Our instruction came mainly as a result of Jill Greenfield’s experience in dealing with E. coli cases having previously acted for a young boy who suffered serious brain damage following a school trip to an Open Farm.
Exposure to E. coli O157 for young children and the elderly is lifethreatening. Of those children infected by the bacteria 22% went on to suffer kidney complications and a number of those children are at risk of requiring renal support/transplants in later life.
There are various strains of E. coli, many of which we carry and which are harmless. Unfortunately E. coli O157 is a deadly strain which attacks the kidneys and for which there is little treatment. Conservative management can help to avoid the progression of the bacteria but in general the bacteria will run its course. Notably antibiotics have little effect and can make the situation rather worse.
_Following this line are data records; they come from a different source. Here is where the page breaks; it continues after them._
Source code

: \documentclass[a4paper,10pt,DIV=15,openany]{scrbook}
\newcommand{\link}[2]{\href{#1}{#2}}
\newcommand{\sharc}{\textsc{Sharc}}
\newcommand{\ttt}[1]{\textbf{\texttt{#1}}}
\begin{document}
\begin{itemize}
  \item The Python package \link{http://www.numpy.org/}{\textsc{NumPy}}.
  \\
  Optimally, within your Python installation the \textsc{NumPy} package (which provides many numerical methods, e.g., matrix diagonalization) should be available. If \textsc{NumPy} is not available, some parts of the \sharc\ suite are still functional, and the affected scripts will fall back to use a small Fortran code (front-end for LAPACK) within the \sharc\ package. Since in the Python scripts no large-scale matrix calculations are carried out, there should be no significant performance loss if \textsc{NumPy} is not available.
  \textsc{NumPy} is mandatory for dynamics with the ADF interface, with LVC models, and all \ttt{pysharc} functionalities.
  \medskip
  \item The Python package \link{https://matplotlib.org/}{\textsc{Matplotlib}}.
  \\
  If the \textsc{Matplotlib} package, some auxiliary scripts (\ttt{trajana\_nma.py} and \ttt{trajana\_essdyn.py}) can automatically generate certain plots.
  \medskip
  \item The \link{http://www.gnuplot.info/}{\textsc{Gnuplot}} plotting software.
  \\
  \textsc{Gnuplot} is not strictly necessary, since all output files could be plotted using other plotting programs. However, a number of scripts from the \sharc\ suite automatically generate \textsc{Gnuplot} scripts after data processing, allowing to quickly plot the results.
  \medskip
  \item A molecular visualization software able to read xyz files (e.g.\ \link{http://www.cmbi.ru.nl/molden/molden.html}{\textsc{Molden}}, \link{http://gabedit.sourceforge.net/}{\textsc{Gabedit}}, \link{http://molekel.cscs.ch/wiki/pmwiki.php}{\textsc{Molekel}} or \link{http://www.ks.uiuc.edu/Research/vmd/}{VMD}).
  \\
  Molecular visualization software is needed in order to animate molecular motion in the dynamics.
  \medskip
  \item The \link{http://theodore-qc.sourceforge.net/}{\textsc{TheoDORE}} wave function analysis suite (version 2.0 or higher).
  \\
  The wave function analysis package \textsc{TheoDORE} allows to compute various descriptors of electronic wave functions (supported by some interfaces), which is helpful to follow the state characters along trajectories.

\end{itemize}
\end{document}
E. coli O157 is not generally found in humans but rather is carried by farm animals such as cattle, sheep and goats. These animals are more likely to be carriers of the bacteria and can become sporadic shedders. Generally the bacteria will be present in their faeces. Ingestion is hand to mouth and so there must be contact with infected animal faeces for the bacteria to be spread. Once a person is infected they themselves can pass on the bacteria to others via the same route.
Proceedings were issued in June 2010. This followed the publication of the Griffin Inquiry which was highly critical of Godstone farm and the Health Protection Agency’s response to the outbreak.
Areas of critical concern were:
- Children were allowed to enter the pens of animals and feed them. The children were therefore in direct contact with the animals and so too their faeces
- The farm operated a deep bedding system which meant that the straw was lain on top of straw without it being changed for extended periods. This would lead to a build up of faecal material and given that the children were walking on this straw again exposure to faecal material was of primary concern
- The families were not made clearly aware of the presence and risk of E. coli O157 and so were not aware that additional precautions were essential in relation to handwashing. Nor were they given an informed choice as to whether to allow their children onto the farm given the very grave risks.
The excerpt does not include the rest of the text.